▶ _Prompt_:
Across the entries below, please work out how many lines contain the string "raph" and give only the number.

▶ _Task material_:

■ ■ ■ ■ ■

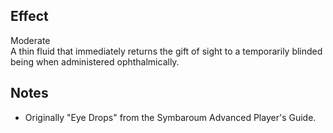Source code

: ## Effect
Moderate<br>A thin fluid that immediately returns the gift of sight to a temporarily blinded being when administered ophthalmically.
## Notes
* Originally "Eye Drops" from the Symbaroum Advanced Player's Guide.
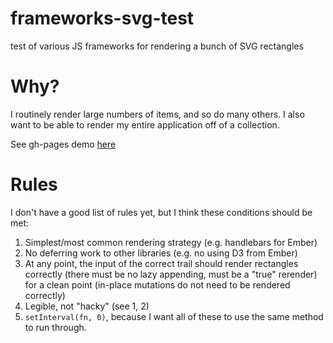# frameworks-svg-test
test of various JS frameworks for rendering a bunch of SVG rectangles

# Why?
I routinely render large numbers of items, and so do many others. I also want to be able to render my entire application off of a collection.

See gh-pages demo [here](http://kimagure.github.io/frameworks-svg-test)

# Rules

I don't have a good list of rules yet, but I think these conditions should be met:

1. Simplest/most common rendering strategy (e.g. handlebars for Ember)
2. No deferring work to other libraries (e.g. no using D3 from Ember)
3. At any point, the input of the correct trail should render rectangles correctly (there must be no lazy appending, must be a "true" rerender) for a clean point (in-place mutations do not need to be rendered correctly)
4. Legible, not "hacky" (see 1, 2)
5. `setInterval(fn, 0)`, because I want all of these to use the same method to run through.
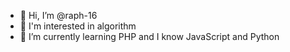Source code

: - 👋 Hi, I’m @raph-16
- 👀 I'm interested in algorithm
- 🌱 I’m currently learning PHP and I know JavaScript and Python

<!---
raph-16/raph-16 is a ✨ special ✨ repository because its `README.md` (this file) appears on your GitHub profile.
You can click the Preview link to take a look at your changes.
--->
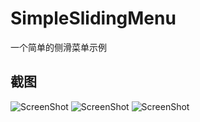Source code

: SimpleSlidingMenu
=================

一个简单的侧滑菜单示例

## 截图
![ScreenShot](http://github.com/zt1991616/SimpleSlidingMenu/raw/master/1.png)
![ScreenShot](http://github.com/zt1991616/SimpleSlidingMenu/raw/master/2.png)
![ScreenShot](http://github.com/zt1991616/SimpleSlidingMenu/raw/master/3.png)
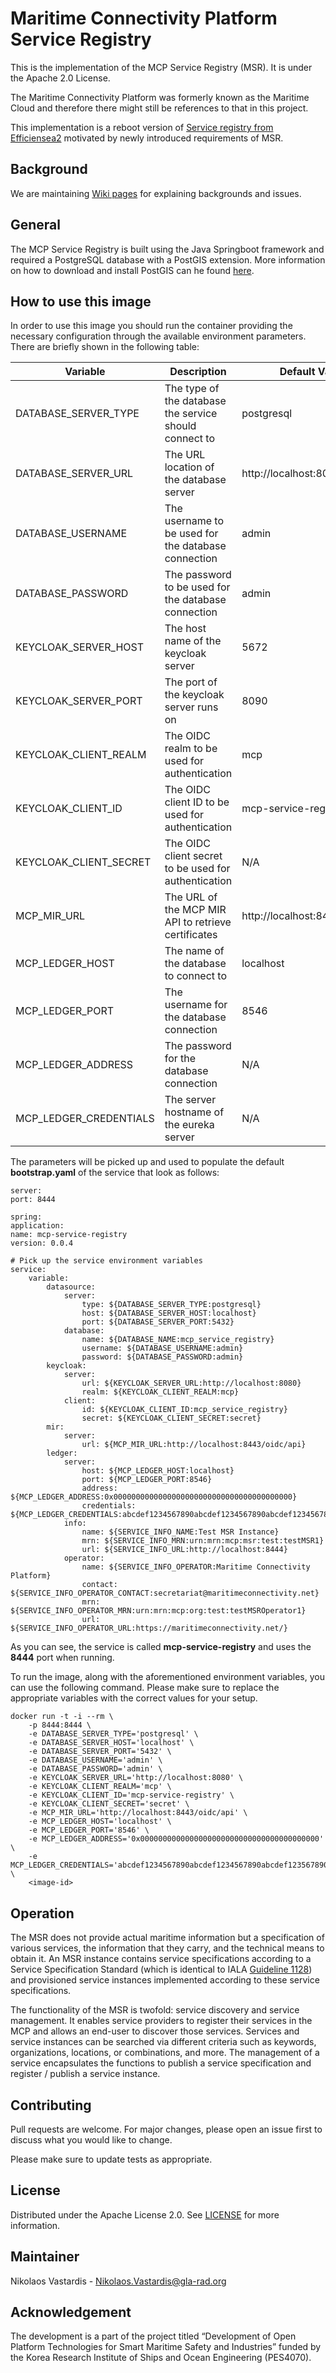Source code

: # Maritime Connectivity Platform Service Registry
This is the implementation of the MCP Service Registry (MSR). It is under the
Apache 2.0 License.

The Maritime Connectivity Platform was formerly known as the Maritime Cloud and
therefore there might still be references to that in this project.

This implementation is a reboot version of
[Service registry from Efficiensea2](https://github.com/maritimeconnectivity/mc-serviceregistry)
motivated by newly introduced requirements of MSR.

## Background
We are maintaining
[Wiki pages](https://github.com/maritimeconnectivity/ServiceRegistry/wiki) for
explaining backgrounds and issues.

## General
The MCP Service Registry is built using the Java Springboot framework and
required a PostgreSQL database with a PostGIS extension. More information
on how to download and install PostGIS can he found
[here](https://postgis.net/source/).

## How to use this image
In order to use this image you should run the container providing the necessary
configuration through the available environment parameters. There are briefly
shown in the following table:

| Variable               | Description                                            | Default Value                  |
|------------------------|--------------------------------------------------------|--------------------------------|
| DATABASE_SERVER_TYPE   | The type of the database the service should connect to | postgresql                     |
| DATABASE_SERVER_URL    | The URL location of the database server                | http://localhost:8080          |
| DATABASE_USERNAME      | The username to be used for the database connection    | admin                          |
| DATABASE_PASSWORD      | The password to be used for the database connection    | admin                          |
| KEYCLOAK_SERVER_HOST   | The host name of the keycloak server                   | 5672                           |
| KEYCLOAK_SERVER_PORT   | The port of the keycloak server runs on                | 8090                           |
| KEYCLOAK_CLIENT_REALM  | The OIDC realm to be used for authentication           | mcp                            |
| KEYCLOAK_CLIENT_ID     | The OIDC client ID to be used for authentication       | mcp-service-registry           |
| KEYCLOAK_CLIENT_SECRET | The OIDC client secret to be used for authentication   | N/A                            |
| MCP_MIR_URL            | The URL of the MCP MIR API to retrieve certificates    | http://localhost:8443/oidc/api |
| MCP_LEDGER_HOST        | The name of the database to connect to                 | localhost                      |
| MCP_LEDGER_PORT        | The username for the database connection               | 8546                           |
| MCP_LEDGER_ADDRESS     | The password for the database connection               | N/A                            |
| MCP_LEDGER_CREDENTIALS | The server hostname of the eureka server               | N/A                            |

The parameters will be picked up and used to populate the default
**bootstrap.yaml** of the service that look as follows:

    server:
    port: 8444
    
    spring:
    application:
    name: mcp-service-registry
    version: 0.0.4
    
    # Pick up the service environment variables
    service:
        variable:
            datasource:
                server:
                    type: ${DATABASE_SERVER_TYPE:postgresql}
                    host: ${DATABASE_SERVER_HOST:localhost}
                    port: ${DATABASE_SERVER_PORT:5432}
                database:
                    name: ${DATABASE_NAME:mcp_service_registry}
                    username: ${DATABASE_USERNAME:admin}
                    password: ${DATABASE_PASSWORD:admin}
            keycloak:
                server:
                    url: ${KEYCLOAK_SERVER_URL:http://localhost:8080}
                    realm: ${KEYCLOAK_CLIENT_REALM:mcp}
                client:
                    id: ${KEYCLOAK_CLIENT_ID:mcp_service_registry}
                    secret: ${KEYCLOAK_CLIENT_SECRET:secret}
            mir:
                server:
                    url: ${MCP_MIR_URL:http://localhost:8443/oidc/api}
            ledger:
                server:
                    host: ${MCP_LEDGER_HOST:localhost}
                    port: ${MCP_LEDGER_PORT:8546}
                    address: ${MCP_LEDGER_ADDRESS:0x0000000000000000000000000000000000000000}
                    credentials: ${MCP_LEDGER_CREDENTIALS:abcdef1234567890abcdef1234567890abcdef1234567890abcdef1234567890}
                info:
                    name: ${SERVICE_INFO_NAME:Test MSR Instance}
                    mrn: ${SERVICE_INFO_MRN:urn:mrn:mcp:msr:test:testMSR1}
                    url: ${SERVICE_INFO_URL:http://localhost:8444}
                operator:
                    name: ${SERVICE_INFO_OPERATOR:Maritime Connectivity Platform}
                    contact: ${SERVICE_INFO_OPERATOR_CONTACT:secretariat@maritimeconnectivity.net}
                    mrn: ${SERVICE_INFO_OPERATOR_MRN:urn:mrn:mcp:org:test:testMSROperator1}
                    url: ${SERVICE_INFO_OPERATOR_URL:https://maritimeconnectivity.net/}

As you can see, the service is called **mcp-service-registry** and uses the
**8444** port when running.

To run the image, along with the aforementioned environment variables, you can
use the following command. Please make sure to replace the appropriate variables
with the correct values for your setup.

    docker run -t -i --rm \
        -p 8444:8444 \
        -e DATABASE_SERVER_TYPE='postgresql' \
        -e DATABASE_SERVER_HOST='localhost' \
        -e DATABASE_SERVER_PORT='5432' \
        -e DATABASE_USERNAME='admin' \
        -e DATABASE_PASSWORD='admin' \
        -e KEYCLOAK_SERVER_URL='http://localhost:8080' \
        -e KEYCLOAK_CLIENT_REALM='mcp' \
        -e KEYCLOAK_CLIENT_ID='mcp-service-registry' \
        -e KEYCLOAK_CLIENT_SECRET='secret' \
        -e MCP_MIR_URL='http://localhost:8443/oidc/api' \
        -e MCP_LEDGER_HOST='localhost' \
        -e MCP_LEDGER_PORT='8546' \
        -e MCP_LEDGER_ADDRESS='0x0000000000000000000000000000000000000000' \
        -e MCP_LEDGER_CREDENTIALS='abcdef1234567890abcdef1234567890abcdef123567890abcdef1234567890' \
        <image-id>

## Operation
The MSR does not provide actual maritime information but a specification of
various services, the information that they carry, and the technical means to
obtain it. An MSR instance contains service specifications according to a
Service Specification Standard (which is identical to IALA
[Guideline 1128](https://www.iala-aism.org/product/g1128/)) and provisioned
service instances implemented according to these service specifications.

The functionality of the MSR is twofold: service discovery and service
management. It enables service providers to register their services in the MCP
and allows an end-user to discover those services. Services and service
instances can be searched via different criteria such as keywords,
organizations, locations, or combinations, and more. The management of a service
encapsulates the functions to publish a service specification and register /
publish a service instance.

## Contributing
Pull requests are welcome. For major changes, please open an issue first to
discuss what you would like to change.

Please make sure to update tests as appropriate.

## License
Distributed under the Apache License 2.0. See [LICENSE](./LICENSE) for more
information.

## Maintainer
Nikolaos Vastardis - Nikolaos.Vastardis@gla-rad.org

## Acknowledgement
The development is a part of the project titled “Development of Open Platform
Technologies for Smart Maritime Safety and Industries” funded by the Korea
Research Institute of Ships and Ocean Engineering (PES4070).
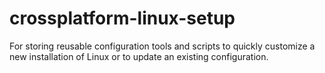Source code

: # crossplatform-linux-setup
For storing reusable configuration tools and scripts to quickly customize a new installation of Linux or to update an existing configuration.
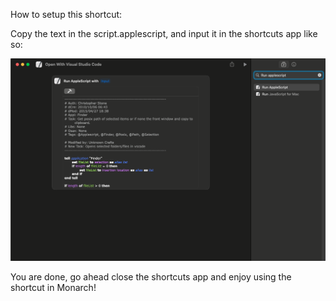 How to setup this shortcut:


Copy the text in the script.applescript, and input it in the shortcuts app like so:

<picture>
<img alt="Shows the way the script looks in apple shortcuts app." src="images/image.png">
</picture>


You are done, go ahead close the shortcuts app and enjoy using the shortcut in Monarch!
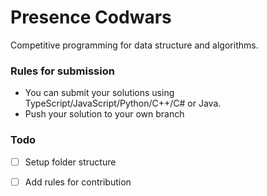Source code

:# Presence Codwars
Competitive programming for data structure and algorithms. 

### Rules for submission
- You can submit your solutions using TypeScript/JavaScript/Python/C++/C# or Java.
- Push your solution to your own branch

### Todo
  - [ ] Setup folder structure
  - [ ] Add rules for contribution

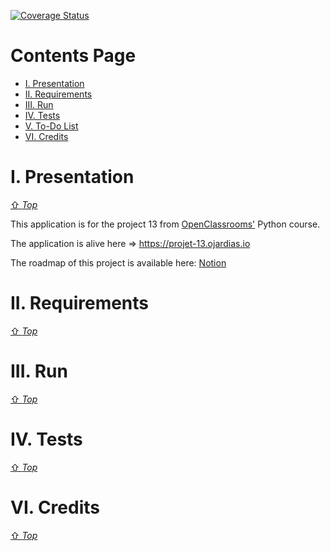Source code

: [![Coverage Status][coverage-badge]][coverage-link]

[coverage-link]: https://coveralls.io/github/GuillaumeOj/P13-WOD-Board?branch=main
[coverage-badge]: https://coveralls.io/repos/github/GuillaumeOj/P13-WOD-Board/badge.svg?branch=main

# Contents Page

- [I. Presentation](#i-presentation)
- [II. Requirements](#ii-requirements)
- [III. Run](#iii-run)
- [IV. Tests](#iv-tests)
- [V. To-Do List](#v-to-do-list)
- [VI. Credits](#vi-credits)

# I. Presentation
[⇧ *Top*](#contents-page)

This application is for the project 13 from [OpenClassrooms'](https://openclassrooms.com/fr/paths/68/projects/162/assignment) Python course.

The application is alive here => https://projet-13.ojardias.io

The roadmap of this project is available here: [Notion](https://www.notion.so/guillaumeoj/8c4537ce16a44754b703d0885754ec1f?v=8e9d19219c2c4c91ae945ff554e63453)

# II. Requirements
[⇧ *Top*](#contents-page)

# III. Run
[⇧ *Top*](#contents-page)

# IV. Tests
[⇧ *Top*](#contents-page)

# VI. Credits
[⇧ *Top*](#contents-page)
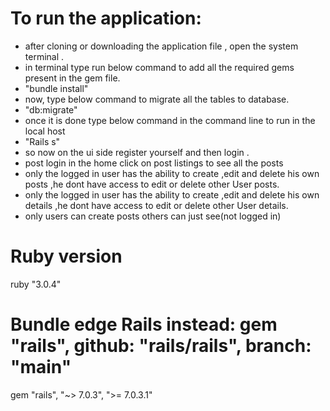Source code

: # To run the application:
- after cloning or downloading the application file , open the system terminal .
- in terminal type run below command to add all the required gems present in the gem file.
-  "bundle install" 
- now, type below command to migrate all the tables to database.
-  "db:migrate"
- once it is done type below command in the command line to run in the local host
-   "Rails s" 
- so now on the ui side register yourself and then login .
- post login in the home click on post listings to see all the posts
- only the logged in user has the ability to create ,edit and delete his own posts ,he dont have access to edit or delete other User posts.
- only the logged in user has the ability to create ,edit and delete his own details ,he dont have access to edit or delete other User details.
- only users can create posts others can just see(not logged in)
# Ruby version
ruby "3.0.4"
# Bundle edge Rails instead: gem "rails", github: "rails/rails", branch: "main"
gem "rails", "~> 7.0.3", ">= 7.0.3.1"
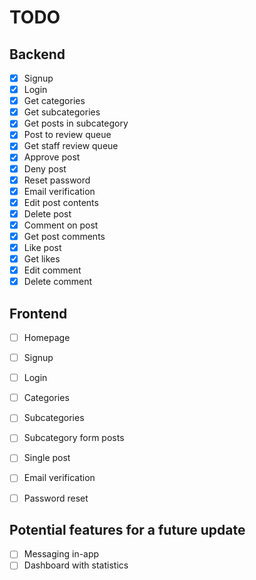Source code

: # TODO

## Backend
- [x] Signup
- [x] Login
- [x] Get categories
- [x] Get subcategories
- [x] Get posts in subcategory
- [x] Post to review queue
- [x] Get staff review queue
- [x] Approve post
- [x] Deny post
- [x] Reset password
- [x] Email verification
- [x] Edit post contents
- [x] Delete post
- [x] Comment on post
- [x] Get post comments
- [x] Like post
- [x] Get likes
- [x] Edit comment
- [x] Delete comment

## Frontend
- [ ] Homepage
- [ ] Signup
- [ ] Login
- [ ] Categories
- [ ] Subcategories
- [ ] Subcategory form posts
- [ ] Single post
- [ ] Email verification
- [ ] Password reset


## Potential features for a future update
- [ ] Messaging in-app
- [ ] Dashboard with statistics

■ ■ ■ ■ ■

▶ _Exercise response_:
2